Problem —
Search the listing below for the word "description" and copy each line that holds it.

==============================

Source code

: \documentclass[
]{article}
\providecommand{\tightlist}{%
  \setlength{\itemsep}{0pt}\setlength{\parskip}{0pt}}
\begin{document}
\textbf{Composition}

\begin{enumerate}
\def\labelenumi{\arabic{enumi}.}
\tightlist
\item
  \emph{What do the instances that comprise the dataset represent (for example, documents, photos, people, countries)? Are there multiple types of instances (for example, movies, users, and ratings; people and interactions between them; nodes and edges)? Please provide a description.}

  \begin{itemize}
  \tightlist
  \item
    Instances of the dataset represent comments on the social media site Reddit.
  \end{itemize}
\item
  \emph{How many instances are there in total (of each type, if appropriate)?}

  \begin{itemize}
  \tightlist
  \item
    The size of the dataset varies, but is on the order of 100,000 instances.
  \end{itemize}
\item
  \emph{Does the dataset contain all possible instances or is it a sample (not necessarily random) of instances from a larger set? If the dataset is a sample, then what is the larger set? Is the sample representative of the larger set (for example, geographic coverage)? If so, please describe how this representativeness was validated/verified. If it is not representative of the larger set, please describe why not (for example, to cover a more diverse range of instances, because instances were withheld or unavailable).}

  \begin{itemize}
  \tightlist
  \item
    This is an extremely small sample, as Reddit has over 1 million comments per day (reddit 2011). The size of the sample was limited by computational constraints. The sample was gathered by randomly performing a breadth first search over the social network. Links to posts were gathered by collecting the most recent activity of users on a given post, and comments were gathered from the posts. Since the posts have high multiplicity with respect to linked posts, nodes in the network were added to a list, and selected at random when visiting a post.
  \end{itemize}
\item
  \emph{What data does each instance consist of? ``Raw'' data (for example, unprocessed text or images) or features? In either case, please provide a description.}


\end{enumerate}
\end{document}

==============================

Result of this exercise —
  \emph{What do the instances that comprise the dataset represent (for example, documents, photos, people, countries)? Are there multiple types of instances (for example, movies, users, and ratings; people and interactions between them; nodes and edges)? Please provide a description.}
  \emph{What data does each instance consist of? ``Raw'' data (for example, unprocessed text or images) or features? In either case, please provide a description.}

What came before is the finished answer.